Members of the increasingly left-leaning “Republican” General Assembly in South Carolina received some rare positive marks from a conservative advocacy organization this week.
Americans for Prosperity (AFP) – one of the nation’s most prominent conservative advocacy organizations – released its annual scorecard for members of the S.C. House of Representatives and the State Senate on Tuesday morning. Surprisingly, both chambers fared exceedingly well on these rankings – with the repeal of the state’s onerous ‘Certificate of Need‘ health care mandate looming large in the scorecards.
“The 2023 South Carolina legislative session was a big win for South Carolinians,” AFP state director Candace Carroll said. “We were successful in our efforts to repeal Certificate of Need (CON) regulations as well as prohibit the state from denying occupational licenses based on prior criminal conviction. There is alway more work to be done to advance freedom and opportunity. We look forward to building on our success of this legislative session next year for all South Carolinians.”

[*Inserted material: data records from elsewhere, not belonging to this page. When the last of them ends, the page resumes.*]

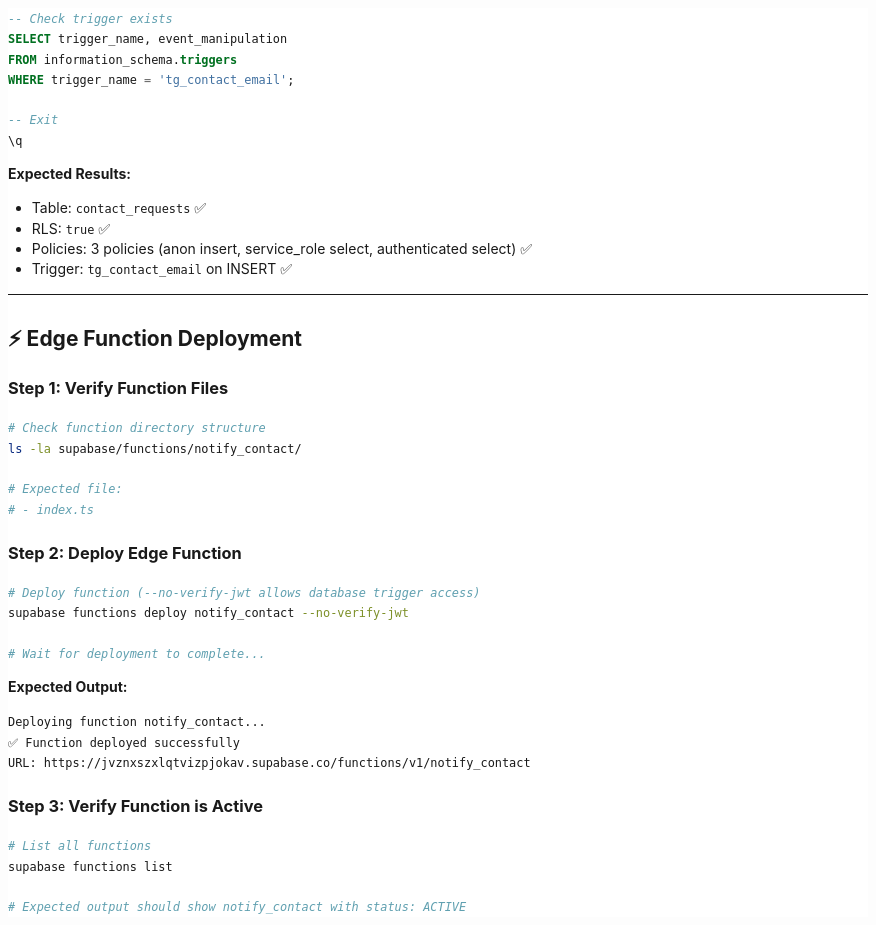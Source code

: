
 ```sql
-- Check trigger exists
SELECT trigger_name, event_manipulation
FROM information_schema.triggers
WHERE trigger_name = 'tg_contact_email';

-- Exit
\q
```

**Expected Results:**
- Table: `contact_requests` ✅
- RLS: `true` ✅
- Policies: 3 policies (anon insert, service_role select, authenticated select) ✅
- Trigger: `tg_contact_email` on INSERT ✅

---

## ⚡ Edge Function Deployment

### Step 1: Verify Function Files

```bash
# Check function directory structure
ls -la supabase/functions/notify_contact/

# Expected file:
# - index.ts
```

### Step 2: Deploy Edge Function

```bash
# Deploy function (--no-verify-jwt allows database trigger access)
supabase functions deploy notify_contact --no-verify-jwt

# Wait for deployment to complete...
```

**Expected Output:**
```
Deploying function notify_contact...
✅ Function deployed successfully
URL: https://jvznxszxlqtvizpjokav.supabase.co/functions/v1/notify_contact
```

### Step 3: Verify Function is Active

```bash
# List all functions
supabase functions list

# Expected output should show notify_contact with status: ACTIVE
```
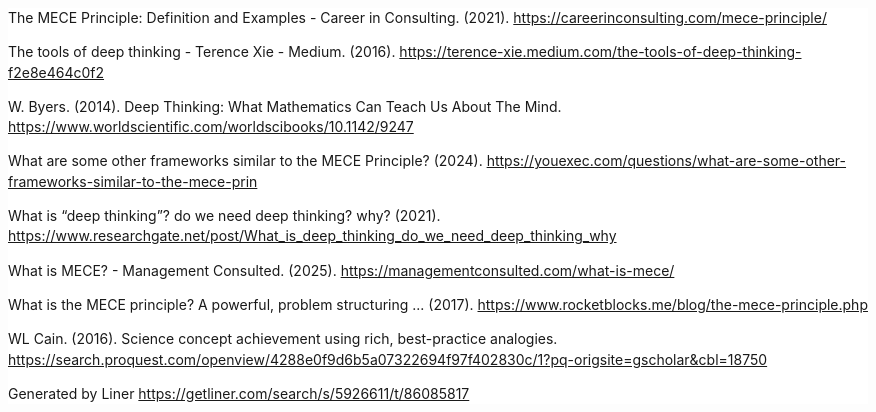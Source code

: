 The MECE Principle: Definition and Examples - Career in Consulting. (2021). https://careerinconsulting.com/mece-principle/

The tools of deep thinking - Terence Xie - Medium. (2016). https://terence-xie.medium.com/the-tools-of-deep-thinking-f2e8e464c0f2

W. Byers. (2014). Deep Thinking: What Mathematics Can Teach Us About The Mind. https://www.worldscientific.com/worldscibooks/10.1142/9247

What are some other frameworks similar to the MECE Principle? (2024). https://youexec.com/questions/what-are-some-other-frameworks-similar-to-the-mece-prin

What is “deep thinking”? do we need deep thinking? why? (2021). https://www.researchgate.net/post/What_is_deep_thinking_do_we_need_deep_thinking_why

What is MECE? - Management Consulted. (2025). https://managementconsulted.com/what-is-mece/

What is the MECE principle? A powerful, problem structuring ... (2017). https://www.rocketblocks.me/blog/the-mece-principle.php

WL Cain. (2016). Science concept achievement using rich, best-practice analogies. https://search.proquest.com/openview/4288e0f9d6b5a07322694f97f402830c/1?pq-origsite=gscholar&cbl=18750



Generated by Liner
https://getliner.com/search/s/5926611/t/86085817
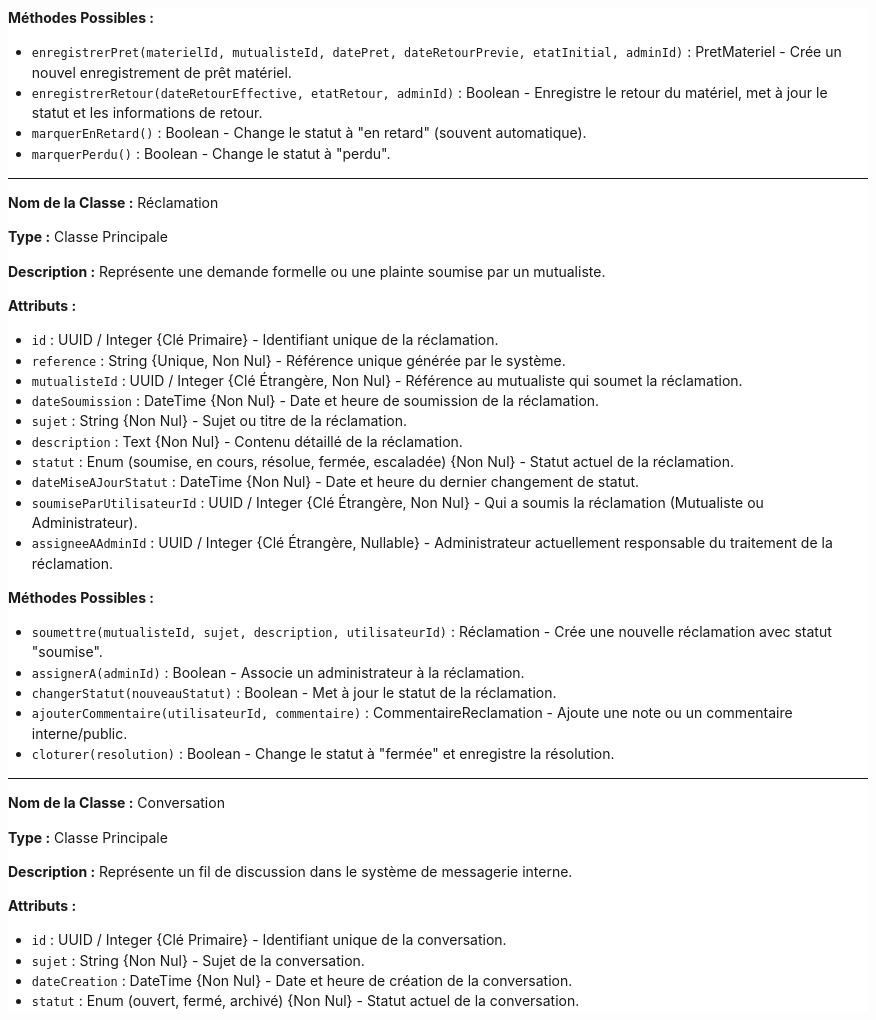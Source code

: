 **Méthodes Possibles :**

-   `enregistrerPret(materielId, mutualisteId, datePret, dateRetourPrevie, etatInitial, adminId)` : PretMateriel - Crée un nouvel enregistrement de prêt matériel.
-   `enregistrerRetour(dateRetourEffective, etatRetour, adminId)` : Boolean - Enregistre le retour du matériel, met à jour le statut et les informations de retour.
-   `marquerEnRetard()` : Boolean - Change le statut à "en retard" (souvent automatique).
-   `marquerPerdu()` : Boolean - Change le statut à "perdu".

---

**Nom de la Classe :** Réclamation

**Type :** Classe Principale

**Description :** Représente une demande formelle ou une plainte soumise par un mutualiste.

**Attributs :**

-   `id` : UUID / Integer {Clé Primaire} - Identifiant unique de la réclamation.
-   `reference` : String {Unique, Non Nul} - Référence unique générée par le système.
-   `mutualisteId` : UUID / Integer {Clé Étrangère, Non Nul} - Référence au mutualiste qui soumet la réclamation.
-   `dateSoumission` : DateTime {Non Nul} - Date et heure de soumission de la réclamation.
-   `sujet` : String {Non Nul} - Sujet ou titre de la réclamation.
-   `description` : Text {Non Nul} - Contenu détaillé de la réclamation.
-   `statut` : Enum (soumise, en cours, résolue, fermée, escaladée) {Non Nul} - Statut actuel de la réclamation.
-   `dateMiseAJourStatut` : DateTime {Non Nul} - Date et heure du dernier changement de statut.
-   `soumiseParUtilisateurId` : UUID / Integer {Clé Étrangère, Non Nul} - Qui a soumis la réclamation (Mutualiste ou Administrateur).
-   `assigneeAAdminId` : UUID / Integer {Clé Étrangère, Nullable} - Administrateur actuellement responsable du traitement de la réclamation.

**Méthodes Possibles :**

-   `soumettre(mutualisteId, sujet, description, utilisateurId)` : Réclamation - Crée une nouvelle réclamation avec statut "soumise".
-   `assignerA(adminId)` : Boolean - Associe un administrateur à la réclamation.
-   `changerStatut(nouveauStatut)` : Boolean - Met à jour le statut de la réclamation.
-   `ajouterCommentaire(utilisateurId, commentaire)` : CommentaireReclamation - Ajoute une note ou un commentaire interne/public.
-   `cloturer(resolution)` : Boolean - Change le statut à "fermée" et enregistre la résolution.

---

**Nom de la Classe :** Conversation

**Type :** Classe Principale

**Description :** Représente un fil de discussion dans le système de messagerie interne.

**Attributs :**

-   `id` : UUID / Integer {Clé Primaire} - Identifiant unique de la conversation.
-   `sujet` : String {Non Nul} - Sujet de la conversation.
-   `dateCreation` : DateTime {Non Nul} - Date et heure de création de la conversation.
-   `statut` : Enum (ouvert, fermé, archivé) {Non Nul} - Statut actuel de la conversation.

Administered by the S.C. Department of Health and Environmental Control (SCDHEC), Certificate of Need was a restrictive “regulatory regime” which forced hospitals to seek state approval if they wished to build new facilities, open new practices or purchase certain types of new equipment. Competitors used this superfluous layer of bureaucratic red tape to stifle competition within the marketplace – resulting in fewer options and higher costs for patients and consumers.
According to AFP, these mandates imposed “bureaucratic hurdles that required healthcare providers to prove to a government board that building new facilities or expanding existing facilities met their community’s healthcare needs.”
No longer …
“Hospitals and other health care facilities can now deliver services such as emergency care without going through a burdensome CON process,” the group noted in its scorecard.
“The free market is the most effective tool government can bring to bear to address most public policy challenges,” Climer said. “From health care to education to energy, more competition and consumer choice will lower costs and improve outcomes. I’m grateful for AFP’s partnership in our work to unshackle South Carolina’s economy from excessive government interference.”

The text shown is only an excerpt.